- Details
- By Brian Edwards
- Native Contracting
The Department of Defense will conduct a line-by-line review of all sole-source contracts over $20 million awarded through the Small Business Administration's 8(a) program, Defense Secretary Pete Hegseth announced Friday.
The review could affect billions in Native business contracts. Native-owned entities received $16.1 billion through the 8(a) program in fiscal 2024, including $14.9 billion in sole-source awards, according to market intelligence firm HigherGov. That represents nearly two-thirds of the program's $25 billion in total federal contract awards.
The 8(a) program provides contracting preferences to businesses owned by socially and economically disadvantaged individuals and tribes. Defense accounts for roughly 10 times more 8(a) spending than any other federal agency, Hegseth said in a social media video on Jan. 16.

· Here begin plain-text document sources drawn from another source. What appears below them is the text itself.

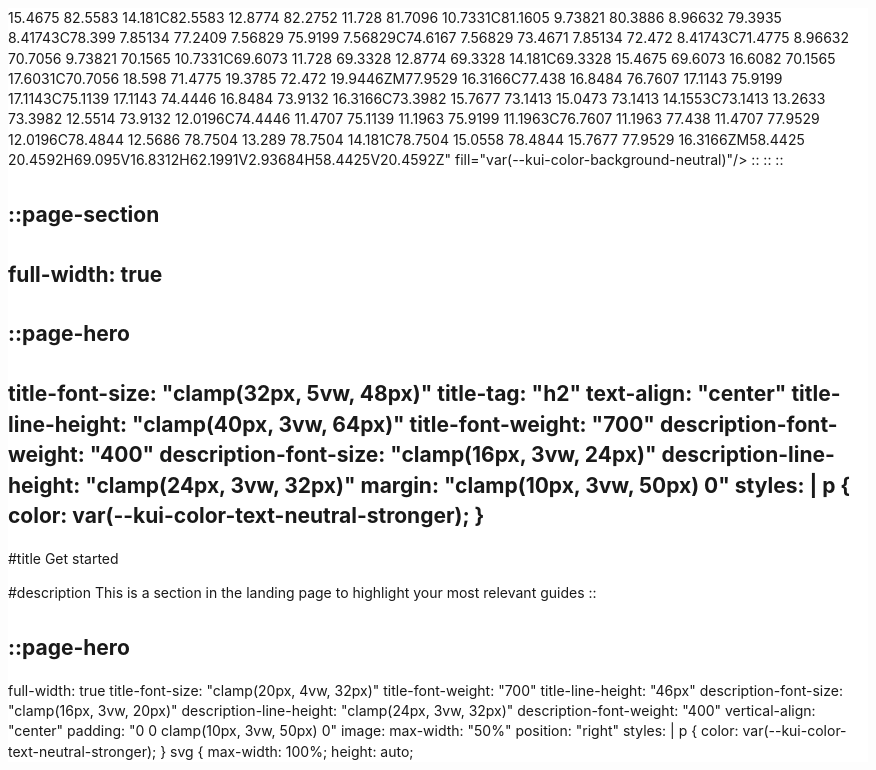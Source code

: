 15.4675 82.5583 14.181C82.5583 12.8774 82.2752 11.728 81.7096 10.7331C81.1605 9.73821 80.3886 8.96632 79.3935 8.41743C78.399 7.85134 77.2409 7.56829 75.9199 7.56829C74.6167 7.56829 73.4671 7.85134 72.472 8.41743C71.4775 8.96632 70.7056 9.73821 70.1565 10.7331C69.6073 11.728 69.3328 12.8774 69.3328 14.181C69.3328 15.4675 69.6073 16.6082 70.1565 17.6031C70.7056 18.598 71.4775 19.3785 72.472 19.9446ZM77.9529 16.3166C77.438 16.8484 76.7607 17.1143 75.9199 17.1143C75.1139 17.1143 74.4446 16.8484 73.9132 16.3166C73.3982 15.7677 73.1413 15.0473 73.1413 14.1553C73.1413 13.2633 73.3982 12.5514 73.9132 12.0196C74.4446 11.4707 75.1139 11.1963 75.9199 11.1963C76.7607 11.1963 77.438 11.4707 77.9529 12.0196C78.4844 12.5686 78.7504 13.289 78.7504 14.181C78.7504 15.0558 78.4844 15.7677 77.9529 16.3166ZM58.4425 20.4592H69.095V16.8312H62.1991V2.93684H58.4425V20.4592Z" fill="var(--kui-color-background-neutral)"/>
    </svg>
    ::
  ::
::


::page-section
---
full-width: true
---
  ::page-hero
  ---
  title-font-size: "clamp(32px, 5vw, 48px)"
  title-tag: "h2"
  text-align: "center"
  title-line-height: "clamp(40px, 3vw, 64px)"
  title-font-weight: "700"
  description-font-weight: "400"
  description-font-size: "clamp(16px, 3vw, 24px)"
  description-line-height: "clamp(24px, 3vw, 32px)"
  margin: "clamp(10px, 3vw, 50px) 0"
  styles: |
    p {
      color: var(--kui-color-text-neutral-stronger);
    }
  ---
  #title
  Get started

  #description
  This is a section in the landing page to highlight your most relevant guides
  ::

  ::page-hero
  ---
  full-width: true
  title-font-size: "clamp(20px, 4vw, 32px)"
  title-font-weight: "700"
  title-line-height: "46px"
  description-font-size: "clamp(16px, 3vw, 20px)"
  description-line-height: "clamp(24px, 3vw, 32px)"
  description-font-weight: "400"
  vertical-align: "center"
  padding: "0 0 clamp(10px, 3vw, 50px) 0"
  image:
    max-width: "50%"
    position: "right"
  styles: |
    p {
      color: var(--kui-color-text-neutral-stronger);
    }
    svg {
      max-width: 100%;
      height: auto;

The review targets what Hegseth called "pass-through schemes" where 8(a) firms take fees ranging from 10% to 50% before subcontracting work to larger consulting companies. Hegseth said the department will ensure “every small business getting a contract is the one actually doing the work, and not just some shell company funneling your money to a giant consulting firm.”
Contracts that don't contribute to military readiness will be eliminated under the new policy. “If a contract doesn't make us more lethal, it's gone,” Hegseth said.
The 8(a) program has faced heightened scrutiny across multiple agencies. In June 2025, the Department of Justice secured guilty pleas in a case involving over $550 million in contracts allegedly steered through bribery and fraud involving a USAID contracting officer and multiple 8(a) contractors.
Following that case, SBA Administrator Kelly Loeffler ordered a full audit of the 8(a) program, directing examination of high-dollar and limited-competition contracts dating back 15 years. In December 2025, the SBA sent letters to all 4,300 current 8(a) participants requiring three years of financial records, contracting agreements and employment records by Jan. 5, 2026.
The Treasury Department announced a separate audit of preference-based contracting totaling approximately $9 billion across its bureaus, per prior Tribal Business News reporting.
The program, established under Section 8(a) of the Small Business Act, helps small disadvantaged businesses compete for federal contracts through set-asides and sole-source awards. Tribal businesses have used the program to secure defense contracts in areas including construction, logistics and technology services.
Hegseth described the initiative as part of broader acquisition reform aimed at building the defense industrial base with companies “that share our mission.” He said the review is not intended to harm legitimate small businesses, but to eliminate fraud and redirect funds to defense priorities.
Federal law requires the Pentagon to conduct nearly $100 billion in annual small business contracting, including through the 8(a) program. The Pentagon awards sole-source contracts worth $100 million to 8(a) firms "almost every day," Hegseth said.
The defense secretary said the department will review contracts below the $20 million threshold as well, though he provided no timeline for the review process or specific criteria for evaluating contract performance. Hegseth cannot eliminate the statutory 8(a) program, but has authority to investigate contracts and terminate awards for non-compliance.